After a brief period studying with the painter and gardener Cedric Morris, Lucian Freud developed his own distinctive and highly personal way of making pictures.
InSight No. 133
Lucian Freud | Nose (Janey Longman), circa 1986
It was Cedric Morris who originated the eccentric technique of making a picture by bringing to completion sequential segments of the canvas surface. He would begin at the top of the canvas and progress downwards until the whole surface was covered. Making pictures is difficult and most artists throughout history have preferred to undertake a modicum of preparation, even if merely sketching an outline onto canvas. In Morris's case, he preferred to work from life and resolve the picture detail by detail. In this way, creative energy was reserved for the act of applying paint itself. Although a degree of error was inevitable, errors were readily corrected by scraping down and reworking, and the finished painting had a rare intensity and directness seldom achieved by working from preparatory studies.

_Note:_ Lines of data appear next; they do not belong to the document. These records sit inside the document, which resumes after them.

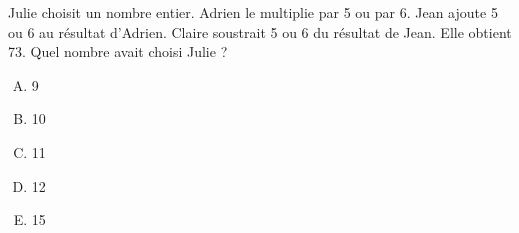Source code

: Julie choisit un nombre entier. Adrien le multiplie par 5 ou par
6. Jean ajoute 5 ou 6 au résultat d'Adrien. Claire soustrait 5 ou 6 du
résultat de Jean. Elle obtient 73. Quel nombre avait choisi Julie ?
\begin{multicols}{5}
  \begin{enumerate}[A)]
  \item 9
  \item 10
  \item 11
  \item 12
  \item 15
  \end{enumerate}
\end{multicols}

In spring 1939, Lucian Freud (1922-2011) went to attend the school run by Morris and his partner Arthur Lett-Haines in the village of Dedham, Essex. The East Anglian School of Painting and Drawing took an informal approach to classes and tutoring, and Freud later recalled its 'very strong atmosphere'. He admired Morris-'a real painter. Dense and extraordinary'-and observed his method of finishing a canvas in sequential sections, which he later described: 'Paint the background and the eyes and work down in one go. […] He used to start at the top, as if he was undoing something, with roof, sky, chimneys all along, and go down, like a tapestry maker'.
In Freud's own work, he mostly began with the central motif of his subject-the nose on a face or the genitals of a nude-and worked outwards, advancing the image in a frontier of sequential markings that seemed to reconstitute the morphology of muscle, sinew and flesh. This distinctive working method is apparent from the drawing Nose (Janey Longman), which was began one evening in a moment of repose. The informal circumstances of its making-it was not intended as a study for a painting-shows the operation of Freud's pictorial imagination. Having initiated the process with a central feature, he proceeded to develop surrounding areas with intense concentration. The modelling of light and shade over skin in the drawing is evoked with fine marks of silvery hatching, the direction of which follows the shape of the surface it describes.

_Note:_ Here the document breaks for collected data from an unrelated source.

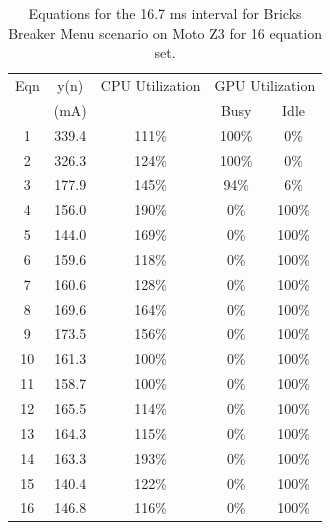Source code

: \begin{table}[tb]
    \centering
    \caption{Equations for the 16.7 ms interval for Bricks Breaker Menu scenario on Moto Z3 for 16 equation set.}
    {\small
    \begin{tabular}{|c|c|c|c|c|}
        \hline
            Eqn & y(n) & \multicolumn{1}{c|}{CPU Utilization} & \multicolumn{2}{c|}{GPU Utilization} \\
        \cline{4-5}
            & (mA) & \multicolumn{1}{c|}{} & Busy & Idle \\
        \hline
               1 & 339.4 & 111\% & 100\% &   0\% \\
               2 & 326.3 & 124\% & 100\% &   0\% \\
               3 & 177.9 & 145\% &  94\% &   6\% \\
               4 & 156.0 & 190\% &   0\% & 100\% \\
               5 & 144.0 & 169\% &   0\% & 100\% \\
               6 & 159.6 & 118\% &   0\% & 100\% \\
               7 & 160.6 & 128\% &   0\% & 100\% \\
               8 & 169.6 & 164\% &   0\% & 100\% \\
               9 & 173.5 & 156\% &   0\% & 100\% \\
              10 & 161.3 & 100\% &   0\% & 100\% \\
              11 & 158.7 & 100\% &   0\% & 100\% \\
              12 & 165.5 & 114\% &   0\% & 100\% \\
              13 & 164.3 & 115\% &   0\% & 100\% \\
              14 & 163.3 & 193\% &   0\% & 100\% \\
              15 & 140.4 & 122\% &   0\% & 100\% \\
              16 & 146.8 & 116\% &   0\% & 100\% \\
        \hline
    \end{tabular}
    }
    \label{tab:equations_nano}
    \vspace{-0.1in}
\end{table}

Freud's interest in the nose of this particular sitter is also apparent from a contemporaneous painting of her entitled Girl with Closed Eyes. In this work she reclines to the left and her face is viewed in full from the front, the distinctive tip of her nose distinguished very slightly from the dorsum. Longman also sat for Naked Girl (1985-86) and, alongside India Jane Birley, Two Women (1992). It was she who suggested that Freud might paint their mutual acquaintance Francis Wyndham, which he did in 1993. Another mutual friend who came to sit for Freud was the fashion model Jerry Hall.

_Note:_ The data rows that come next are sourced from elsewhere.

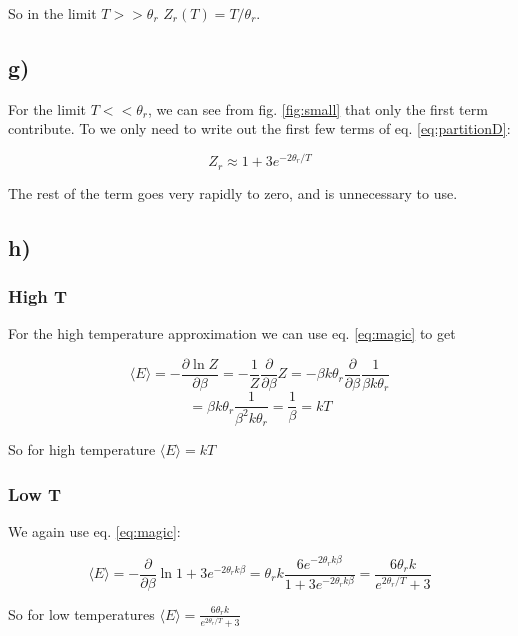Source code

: \documentclass[a4paper,norsk, 10pt]{article}
\newcommand{\pd}[2]{\frac{\partial #1}{\partial #2}}
\begin{document}
So in the limit $T >> \theta_r$ $Z_r(T) = T/\theta_r$.


\subsection{g)}

For the limit $T << \theta_r$, we can see from fig. \ref{fig:small} that only the first term contribute. To we only need to write out the first few terms of eq. \eqref{eq:partitionD}:

\begin{equation}
Z_r \approx 1 + 3e^{-2\theta_r/T}
\end{equation}

The rest of the term goes very rapidly to zero, and is unnecessary to use.

\subsection{h)}
\subsubsection{High T}
For the high temperature approximation we can use eq. \eqref{eq:magic} to get

\begin{equation}
\langle E \rangle = -\pd{\ln Z}{\beta} = -\frac{1}{Z}\pd{}{\beta}Z = - \beta k \theta_r \pd{}{\beta} \frac{1}{\beta k \theta_r}
\end{equation}
\begin{equation}
= \beta k \theta_r \frac{1}{\beta^2 k \theta_r} = \frac{1}{\beta} = kT
\end{equation}\label{eq:highTE}

So for high temperature $\langle E \rangle= kT$

\subsubsection{Low T}
We again use eq. \eqref{eq:magic}:

\begin{equation}
\langle E \rangle = -\pd{}{\beta}\ln 1 +3e^{-2\theta_r k\beta}  = \theta_r k\frac{6e^{-2\theta_r k\beta}}{1 +3e^{-2\theta_r k\beta} } = \frac{6\theta_r k}{e^{2\theta_r/T} + 3}
\end{equation}\label{eq:lowTE}

So for low temperatures $\langle E \rangle = \frac{6\theta_r k}{e^{2\theta_r/T} + 3}$
\end{document}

In some instances, Freud retained unfinished works in his studio and was subsequently content for them to be exhibited. Such pictures were successful up until the point at which Freud decided to stop working on them, with his biographer William Feaver describing them in their arrested state as 'spurts preserved'. They can be distinguished from unfinished failures, which were also retained for a time before being destroyed. Akin to Nose (Janey Longman), another example of an unfinished success went on display for the first time in June at the reopened National Portrait Gallery, which includes a room dedicated to the sketchbooks, drawings and letters donated by Freud's estate in 2016. This unfinished self-portrait is yet another visually arresting demonstration of how Freud worked outwards from the middle, the picture developing in an organic outward movement.